I actually go down to play with top spin and go through for a baulk colour, or blue, to make sure of the frame, but then thought chances don’t come up for a maximum too often.Stephen Hendry
A 147 is a pinnacle moment for any player – Ronnie O’Sullivan holds the record with 13 official maximums in his career – and any fan who is lucky enough to witness it live in the arena.
And while they are not common, with snooker’s expanded tour now seeing tournaments being staged most weeks, the chance of a 147 today is much higher than it was back in the Eighties and Nineties. Steve Davis made the first official 147 in the 1982 Lada Classic – he won a car for his feat – but after that there were only 15 other maximums in the next 13 years.
Seven-times world champion Stephen Hendry was one of those players, in the 1992 Matchroom League – but the Scot then produced two maximums in 1995, at snooker’s two biggest tournaments.
First at the Crucible in the World Championship, then seven months later at the UK Championship – 22 years ago today, on November 25 1995.
When Kyren Wilson potted a 147 at the recent International Championship, it was the 133rd official maximum in snooker history.
Nine of those have come in 2017 – including Liang Wenbo’s 147 in Barnsley last month at the English Open.
But back in 1995, it was a rarity and Hendry was in an elite group of players to have achieved such a feat.
On his way to clinching the UK title for a fourth time at Preston’s Guild Hall, Hendry came up against world No 23 Gary Wilkinson in the last 16.
Leading 3-1, Wilkinson broke, but hit the blue on his retreat back up the table to leave Hendry an opening.
He potted the opening red, nudging a second red out of his path to free up the black.
The break continued, until Hendry had to break open the bunch of reds.
This is always the money shot, where luck plays a big part in where the cue ball lands.
Fortune favoured the Scot, as he had a clear shot on a loose red into the distant yellow pocket.
“This was the first time I had a slight thought about the 147, because the reds opened nicely,” said Hendry.
“I thought if this went in, I had a great chance.
“At this stage, with the reds sat nicely, you just try and concentrate and make sure you don’t finish straight on the black.”
On 72, he had a red into the centre pocket, and the easy option was to drop onto the blue.
But he attempted the more difficult shot, in pulling back for the black.
“I actually go down to play with top spin and go through for a baulk colour, or blue, to make sure of the frame, but then thought chances don’t come up for a maximum too often.
“I decided to go for it, and my concentration was now 100 per cent on ‘make the 147.’”
The final red was the one tricky shot.
He had an angle on the black, to race up the table, and managed to avoid being snookered behind the yellow to drop the red into the centre.

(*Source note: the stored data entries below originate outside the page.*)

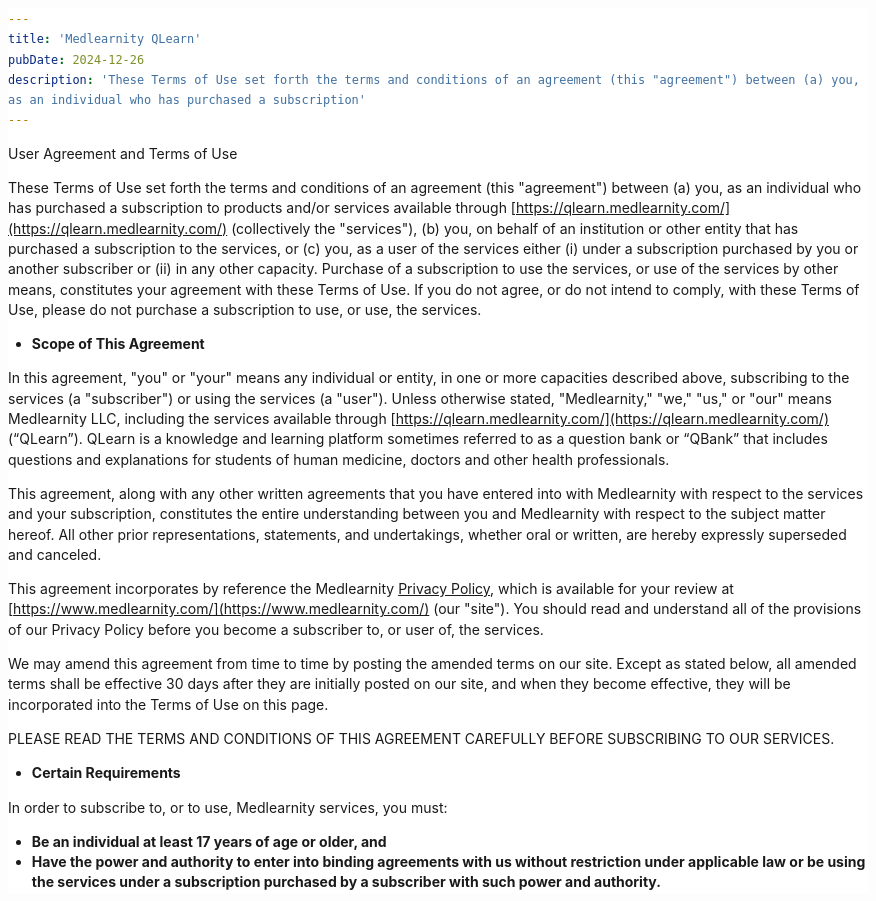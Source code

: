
 ```yaml
---
title: 'Medlearnity QLearn'
pubDate: 2024-12-26
description: 'These Terms of Use set forth the terms and conditions of an agreement (this "agreement") between (a) you, as an individual who has purchased a subscription'
---
```


User Agreement and Terms of Use

These Terms of Use set forth the terms and conditions of an agreement (this "agreement") between (a) you, as an individual who has purchased a subscription to products and/or services available through [https://qlearn.medlearnity.com/](https://qlearn.medlearnity.com/) (collectively the "services"), (b) you, on behalf of an institution or other entity that has purchased a subscription to the services, or (c) you, as a user of the services either (i) under a subscription purchased by you or another subscriber or (ii) in any other capacity. Purchase of a subscription to use the services, or use of the services by other means, constitutes your agreement with these Terms of Use. If you do not agree, or do not intend to comply, with these Terms of Use, please do not purchase a subscription to use, or use, the services.

- **Scope of This Agreement**

In this agreement, "you" or "your" means any individual or entity, in one or more capacities described above, subscribing to the services (a "subscriber") or using the services (a "user"). Unless otherwise stated, "Medlearnity," "we," "us," or "our" means Medlearnity LLC, including the services available through [https://qlearn.medlearnity.com/](https://qlearn.medlearnity.com/) (“QLearn”). QLearn is a knowledge and learning platform sometimes referred to as a question bank or “QBank” that includes questions and explanations for students of human medicine, doctors and other health professionals.

This agreement, along with any other written agreements that you have entered into with Medlearnity with respect to the services and your subscription, constitutes the entire understanding between you and Medlearnity with respect to the subject matter hereof. All other prior representations, statements, and undertakings, whether oral or written, are hereby expressly superseded and canceled.

This agreement incorporates by reference the Medlearnity [Privacy Policy](https://www.medlearnity.com/privacy-policy/), which is available for your review at [https://www.medlearnity.com/](https://www.medlearnity.com/) (our "site"). You should read and understand all of the provisions of our Privacy Policy before you become a subscriber to, or user of, the services.

We may amend this agreement from time to time by posting the amended terms on our site. Except as stated below, all amended terms shall be effective 30 days after they are initially posted on our site, and when they become effective, they will be incorporated into the Terms of Use on this page.

PLEASE READ THE TERMS AND CONDITIONS OF THIS AGREEMENT CAREFULLY BEFORE SUBSCRIBING TO OUR SERVICES.

- **Certain Requirements**

In order to subscribe to, or to use, Medlearnity services, you must:

- **Be an individual at least 17 years of age or older, and**
- **Have the power and authority to enter into binding agreements with us without restriction under applicable law or be using the services under a subscription purchased by a subscriber with such power and authority.**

The colours were swept up, with little drama, as the world No 1 wrapped up the maximum.
“It was a fairly straightforward break, as far as a lot of the shots that were played, I didn’t have to play many tough shots.”
It was one of 11 maximums achieved by Hendry, including three at his beloved Crucible, as he went on to win 9-2, before beating Ken Doherty, John Higgins and Peter Ebdon to be crowned UK champion.